TASK ITEM
Give back every record exactly as it reads.

(Records from a data collection)
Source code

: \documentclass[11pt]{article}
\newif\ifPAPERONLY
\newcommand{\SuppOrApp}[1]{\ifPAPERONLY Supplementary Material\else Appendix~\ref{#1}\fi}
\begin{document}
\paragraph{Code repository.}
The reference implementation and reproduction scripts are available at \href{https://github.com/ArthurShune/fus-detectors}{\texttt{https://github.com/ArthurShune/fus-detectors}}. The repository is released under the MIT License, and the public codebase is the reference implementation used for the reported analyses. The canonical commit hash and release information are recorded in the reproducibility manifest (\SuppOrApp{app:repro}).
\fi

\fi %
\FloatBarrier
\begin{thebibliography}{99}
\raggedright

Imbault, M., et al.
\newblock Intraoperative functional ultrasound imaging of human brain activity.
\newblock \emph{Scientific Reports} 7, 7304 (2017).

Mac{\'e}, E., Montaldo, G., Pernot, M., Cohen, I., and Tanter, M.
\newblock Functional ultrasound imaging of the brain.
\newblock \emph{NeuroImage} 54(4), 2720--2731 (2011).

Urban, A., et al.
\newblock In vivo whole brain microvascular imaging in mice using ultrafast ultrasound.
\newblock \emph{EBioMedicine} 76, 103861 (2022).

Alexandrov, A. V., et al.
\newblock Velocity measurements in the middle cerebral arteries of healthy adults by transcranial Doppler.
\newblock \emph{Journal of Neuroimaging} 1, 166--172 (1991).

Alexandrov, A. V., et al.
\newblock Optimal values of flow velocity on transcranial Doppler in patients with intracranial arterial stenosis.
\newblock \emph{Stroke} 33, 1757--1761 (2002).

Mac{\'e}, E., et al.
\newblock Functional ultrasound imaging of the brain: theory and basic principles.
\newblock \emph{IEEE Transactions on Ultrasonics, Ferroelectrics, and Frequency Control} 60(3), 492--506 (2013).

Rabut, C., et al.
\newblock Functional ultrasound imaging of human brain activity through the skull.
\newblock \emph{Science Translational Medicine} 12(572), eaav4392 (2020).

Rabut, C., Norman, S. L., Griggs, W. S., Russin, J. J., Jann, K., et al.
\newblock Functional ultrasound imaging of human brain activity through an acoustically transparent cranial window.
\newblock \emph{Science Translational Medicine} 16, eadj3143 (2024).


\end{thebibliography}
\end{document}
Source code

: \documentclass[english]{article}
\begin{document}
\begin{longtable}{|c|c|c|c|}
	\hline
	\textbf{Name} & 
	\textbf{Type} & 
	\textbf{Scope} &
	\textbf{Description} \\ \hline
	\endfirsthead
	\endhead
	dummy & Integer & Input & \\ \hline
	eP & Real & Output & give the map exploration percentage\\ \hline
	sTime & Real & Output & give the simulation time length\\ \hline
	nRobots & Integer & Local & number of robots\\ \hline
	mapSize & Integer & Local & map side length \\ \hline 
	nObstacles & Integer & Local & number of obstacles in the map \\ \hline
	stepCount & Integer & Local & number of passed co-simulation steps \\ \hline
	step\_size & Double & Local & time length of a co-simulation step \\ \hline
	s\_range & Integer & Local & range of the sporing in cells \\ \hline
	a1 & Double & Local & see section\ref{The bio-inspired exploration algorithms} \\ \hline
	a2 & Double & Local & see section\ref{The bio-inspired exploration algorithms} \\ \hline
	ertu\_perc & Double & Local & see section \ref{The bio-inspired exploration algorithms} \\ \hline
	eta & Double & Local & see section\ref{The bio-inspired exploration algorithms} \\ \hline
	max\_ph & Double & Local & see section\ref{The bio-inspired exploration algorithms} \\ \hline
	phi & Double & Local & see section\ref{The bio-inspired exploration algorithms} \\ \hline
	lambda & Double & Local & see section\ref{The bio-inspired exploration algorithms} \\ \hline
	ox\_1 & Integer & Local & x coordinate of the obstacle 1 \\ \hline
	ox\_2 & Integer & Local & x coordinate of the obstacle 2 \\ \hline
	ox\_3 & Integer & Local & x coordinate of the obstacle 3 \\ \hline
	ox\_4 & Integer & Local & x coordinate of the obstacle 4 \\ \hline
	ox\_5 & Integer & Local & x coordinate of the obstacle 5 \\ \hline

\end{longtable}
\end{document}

RESPONSE
Source code

: \documentclass[11pt]{article}
\newif\ifPAPERONLY
\newcommand{\SuppOrApp}[1]{\ifPAPERONLY Supplementary Material\else Appendix~\ref{#1}\fi}
\begin{document}
\paragraph{Code repository.}
The reference implementation and reproduction scripts are available at \href{https://github.com/ArthurShune/fus-detectors}{\texttt{https://github.com/ArthurShune/fus-detectors}}. The repository is released under the MIT License, and the public codebase is the reference implementation used for the reported analyses. The canonical commit hash and release information are recorded in the reproducibility manifest (\SuppOrApp{app:repro}).
\fi

\fi %
\FloatBarrier
\begin{thebibliography}{99}
\raggedright

Imbault, M., et al.
\newblock Intraoperative functional ultrasound imaging of human brain activity.
\newblock \emph{Scientific Reports} 7, 7304 (2017).

Mac{\'e}, E., Montaldo, G., Pernot, M., Cohen, I., and Tanter, M.
\newblock Functional ultrasound imaging of the brain.
\newblock \emph{NeuroImage} 54(4), 2720--2731 (2011).

Urban, A., et al.
\newblock In vivo whole brain microvascular imaging in mice using ultrafast ultrasound.
\newblock \emph{EBioMedicine} 76, 103861 (2022).

Alexandrov, A. V., et al.
\newblock Velocity measurements in the middle cerebral arteries of healthy adults by transcranial Doppler.
\newblock \emph{Journal of Neuroimaging} 1, 166--172 (1991).

Alexandrov, A. V., et al.
\newblock Optimal values of flow velocity on transcranial Doppler in patients with intracranial arterial stenosis.
\newblock \emph{Stroke} 33, 1757--1761 (2002).

Mac{\'e}, E., et al.
\newblock Functional ultrasound imaging of the brain: theory and basic principles.
\newblock \emph{IEEE Transactions on Ultrasonics, Ferroelectrics, and Frequency Control} 60(3), 492--506 (2013).

Rabut, C., et al.
\newblock Functional ultrasound imaging of human brain activity through the skull.
\newblock \emph{Science Translational Medicine} 12(572), eaav4392 (2020).

Rabut, C., Norman, S. L., Griggs, W. S., Russin, J. J., Jann, K., et al.
\newblock Functional ultrasound imaging of human brain activity through an acoustically transparent cranial window.
\newblock \emph{Science Translational Medicine} 16, eadj3143 (2024).


\end{thebibliography}
\end{document}
Source code

: \documentclass[english]{article}
\begin{document}
\begin{longtable}{|c|c|c|c|}
	\hline
	\textbf{Name} & 
	\textbf{Type} & 
	\textbf{Scope} &
	\textbf{Description} \\ \hline
	\endfirsthead
	\endhead
	dummy & Integer & Input & \\ \hline
	eP & Real & Output & give the map exploration percentage\\ \hline
	sTime & Real & Output & give the simulation time length\\ \hline
	nRobots & Integer & Local & number of robots\\ \hline
	mapSize & Integer & Local & map side length \\ \hline 
	nObstacles & Integer & Local & number of obstacles in the map \\ \hline
	stepCount & Integer & Local & number of passed co-simulation steps \\ \hline
	step\_size & Double & Local & time length of a co-simulation step \\ \hline
	s\_range & Integer & Local & range of the sporing in cells \\ \hline
	a1 & Double & Local & see section\ref{The bio-inspired exploration algorithms} \\ \hline
	a2 & Double & Local & see section\ref{The bio-inspired exploration algorithms} \\ \hline
	ertu\_perc & Double & Local & see section \ref{The bio-inspired exploration algorithms} \\ \hline
	eta & Double & Local & see section\ref{The bio-inspired exploration algorithms} \\ \hline
	max\_ph & Double & Local & see section\ref{The bio-inspired exploration algorithms} \\ \hline
	phi & Double & Local & see section\ref{The bio-inspired exploration algorithms} \\ \hline
	lambda & Double & Local & see section\ref{The bio-inspired exploration algorithms} \\ \hline
	ox\_1 & Integer & Local & x coordinate of the obstacle 1 \\ \hline
	ox\_2 & Integer & Local & x coordinate of the obstacle 2 \\ \hline
	ox\_3 & Integer & Local & x coordinate of the obstacle 3 \\ \hline
	ox\_4 & Integer & Local & x coordinate of the obstacle 4 \\ \hline
	ox\_5 & Integer & Local & x coordinate of the obstacle 5 \\ \hline

\end{longtable}
\end{document}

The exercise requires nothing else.